Un giorno mi ha chiesto di portarla a ballare. Io le ho detto di no, ma lei mi ha pregato. Allora ho mandato un agente a casa a prendere un vestito scuro che avevano dimenticato di mettermi nelle valigie; e ho aspettato il primo giovedì, perché in questo giorno si ballava in un locale prossimo alla Stazione del quale conosco il proprietario, e — inoltre — perché non volevo andare nei locali la notte. Siamo entrati nel dancing presto, insieme a quelli dell'orchestra. Siccome Wanda ballava con movenze insistite, mi sono limitato ad un tango.
Com'era diversa dalle ragazze che mía madre mi cacciava in casa! Si dondolava sulle sedie, si grattava dappertutto senza pudore, al telefono strillava. Mangiando sbatteva le labbra; un giorno le ho detto « fa' piano, mi sembri un cane », e lei ha riso.

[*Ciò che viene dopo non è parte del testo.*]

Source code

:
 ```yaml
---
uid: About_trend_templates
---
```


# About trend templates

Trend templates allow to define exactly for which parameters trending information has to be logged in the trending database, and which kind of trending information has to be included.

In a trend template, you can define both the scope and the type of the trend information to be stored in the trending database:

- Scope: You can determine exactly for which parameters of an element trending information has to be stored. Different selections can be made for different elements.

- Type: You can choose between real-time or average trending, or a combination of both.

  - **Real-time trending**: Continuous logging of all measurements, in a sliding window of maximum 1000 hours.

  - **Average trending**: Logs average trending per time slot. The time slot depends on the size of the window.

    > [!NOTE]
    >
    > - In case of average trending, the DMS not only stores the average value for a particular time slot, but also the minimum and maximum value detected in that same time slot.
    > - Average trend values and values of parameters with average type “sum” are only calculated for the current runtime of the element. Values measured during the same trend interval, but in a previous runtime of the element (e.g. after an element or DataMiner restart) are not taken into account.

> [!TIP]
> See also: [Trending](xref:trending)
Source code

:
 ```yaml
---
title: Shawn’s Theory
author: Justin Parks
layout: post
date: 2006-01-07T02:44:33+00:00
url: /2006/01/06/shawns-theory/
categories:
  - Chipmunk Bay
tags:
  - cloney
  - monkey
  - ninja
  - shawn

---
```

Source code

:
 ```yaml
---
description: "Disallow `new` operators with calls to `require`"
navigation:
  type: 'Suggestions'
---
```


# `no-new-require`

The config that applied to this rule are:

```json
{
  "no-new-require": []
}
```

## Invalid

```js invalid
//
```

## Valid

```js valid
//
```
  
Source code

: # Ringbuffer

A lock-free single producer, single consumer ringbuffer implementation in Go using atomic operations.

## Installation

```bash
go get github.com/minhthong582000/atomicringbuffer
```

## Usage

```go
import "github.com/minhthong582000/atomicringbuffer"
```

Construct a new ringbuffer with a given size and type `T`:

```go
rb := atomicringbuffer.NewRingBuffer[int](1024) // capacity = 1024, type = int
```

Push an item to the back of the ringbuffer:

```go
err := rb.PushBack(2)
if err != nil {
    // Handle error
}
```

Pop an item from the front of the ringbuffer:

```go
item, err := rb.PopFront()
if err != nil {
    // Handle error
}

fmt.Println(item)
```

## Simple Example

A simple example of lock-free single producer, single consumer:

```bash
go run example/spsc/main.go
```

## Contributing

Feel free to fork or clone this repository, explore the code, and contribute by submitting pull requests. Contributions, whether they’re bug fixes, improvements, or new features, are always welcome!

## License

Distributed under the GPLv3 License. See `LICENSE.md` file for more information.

Una volta mi ha detto che era nata alla Garbatella. Quando aveva dodici anni lavava le teste da un parrucchiere del Corso, e aveva imparato a fatica le strade del centro, in ispecie i vicoli la confondevano. Mi ha detto anche che allora c'erano gli Americani, e il Corso sembrava un campo di battaglia. Una sera un negro le aveva tirato le trecce con forza, aveva aspettato che piangesse ed era scappato. Il padre e la madre in quel periodo non si curavano affatto di lei. Il padre era disoccupato, e vendeva pane e sigarette al mercato nero di Tor di Nona; la madre procurava ragazze ai soldati stranieri, e trafficava nelle cucine dei campi militari. Sicché lei la sera si comprava qualche cosa e mangiava sola. Poi cadeva sul letto, abbattuta dalla stanchezza. La mattina, quando si alzava, il padre e la madre erano usciti; qualche volta non li vedeva per una settimana.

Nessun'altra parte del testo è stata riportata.